▶ [TASK TO CARRY OUT]: Because the pictures are not wanted, give back only the exact text of every entry below.

Rendered images with source text
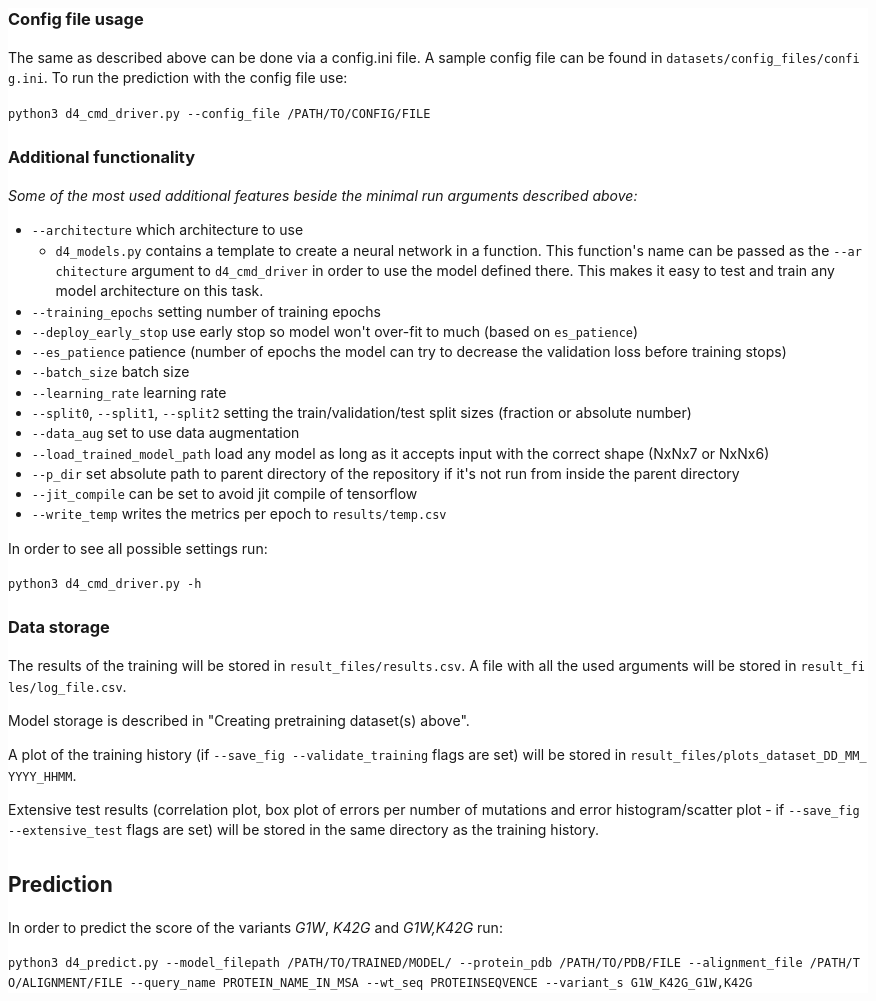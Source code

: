 
### Config file usage
The same as described above can be done via a config.ini file. A sample config file can be found in `datasets/config_files/config.ini`.
To run the prediction with the config file use:

`python3 d4_cmd_driver.py --config_file /PATH/TO/CONFIG/FILE`

### Additional functionality 
*Some of the most used additional features beside the minimal run arguments described above:*
*   `--architecture` which architecture to use
    *   `d4_models.py` contains a template to create a neural network in a function. This function's name can be passed as the `--architecture` argument to `d4_cmd_driver` in order to use the model defined there. This makes it easy to test and train any model architecture on this task.
*   `--training_epochs` setting number of training epochs
*   `--deploy_early_stop` use early stop so model won't over-fit to much (based on `es_patience`)
*   `--es_patience` patience (number of epochs the model can try to decrease the validation loss before training stops)
*   `--batch_size` batch size
*   `--learning_rate` learning rate
*   `--split0`, `--split1`, `--split2` setting the train/validation/test split sizes (fraction or absolute number)
*   `--data_aug` set to use data augmentation
*   `--load_trained_model_path` load any model as long as it accepts input with the correct shape (NxNx7 or NxNx6)
*   `--p_dir` set absolute path to parent directory of the repository if it's not run from inside the parent directory
*   `--jit_compile` can be set to avoid jit compile of tensorflow
*   `--write_temp` writes the metrics per epoch to `results/temp.csv` 


In order to see all possible settings run:

`python3 d4_cmd_driver.py -h`

### Data storage
The results of the training will be stored in `result_files/results.csv`. A file with all the used arguments will be stored in `result_files/log_file.csv`.

Model storage is described in "Creating pretraining dataset(s) above".

A plot of the training history (if `--save_fig --validate_training` flags are set) will be stored in `result_files/plots_dataset_DD_MM_YYYY_HHMM`.

Extensive test results (correlation plot, box plot of errors per number of mutations and error histogram/scatter plot - if `--save_fig --extensive_test` flags are set) will be stored in the same directory as the training history.

## Prediction
In order to predict the score of the variants *G1W*, *K42G* and *G1W,K42G* run:

`python3 d4_predict.py --model_filepath /PATH/TO/TRAINED/MODEL/ --protein_pdb /PATH/TO/PDB/FILE --alignment_file /PATH/TO/ALIGNMENT/FILE --query_name PROTEIN_NAME_IN_MSA --wt_seq PROTEINSEQVENCE --variant_s G1W_K42G_G1W,K42G`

▶ [OUTPUT OF THE TASK]:
Source code

: 
### Config file usage
The same as described above can be done via a config.ini file. A sample config file can be found in `datasets/config_files/config.ini`.
To run the prediction with the config file use:

`python3 d4_cmd_driver.py --config_file /PATH/TO/CONFIG/FILE`

### Additional functionality 
*Some of the most used additional features beside the minimal run arguments described above:*
*   `--architecture` which architecture to use
    *   `d4_models.py` contains a template to create a neural network in a function. This function's name can be passed as the `--architecture` argument to `d4_cmd_driver` in order to use the model defined there. This makes it easy to test and train any model architecture on this task.
*   `--training_epochs` setting number of training epochs
*   `--deploy_early_stop` use early stop so model won't over-fit to much (based on `es_patience`)
*   `--es_patience` patience (number of epochs the model can try to decrease the validation loss before training stops)
*   `--batch_size` batch size
*   `--learning_rate` learning rate
*   `--split0`, `--split1`, `--split2` setting the train/validation/test split sizes (fraction or absolute number)
*   `--data_aug` set to use data augmentation
*   `--load_trained_model_path` load any model as long as it accepts input with the correct shape (NxNx7 or NxNx6)
*   `--p_dir` set absolute path to parent directory of the repository if it's not run from inside the parent directory
*   `--jit_compile` can be set to avoid jit compile of tensorflow
*   `--write_temp` writes the metrics per epoch to `results/temp.csv` 


In order to see all possible settings run:

`python3 d4_cmd_driver.py -h`

### Data storage
The results of the training will be stored in `result_files/results.csv`. A file with all the used arguments will be stored in `result_files/log_file.csv`.

Model storage is described in "Creating pretraining dataset(s) above".

A plot of the training history (if `--save_fig --validate_training` flags are set) will be stored in `result_files/plots_dataset_DD_MM_YYYY_HHMM`.

Extensive test results (correlation plot, box plot of errors per number of mutations and error histogram/scatter plot - if `--save_fig --extensive_test` flags are set) will be stored in the same directory as the training history.

## Prediction
In order to predict the score of the variants *G1W*, *K42G* and *G1W,K42G* run:

`python3 d4_predict.py --model_filepath /PATH/TO/TRAINED/MODEL/ --protein_pdb /PATH/TO/PDB/FILE --alignment_file /PATH/TO/ALIGNMENT/FILE --query_name PROTEIN_NAME_IN_MSA --wt_seq PROTEINSEQVENCE --variant_s G1W_K42G_G1W,K42G`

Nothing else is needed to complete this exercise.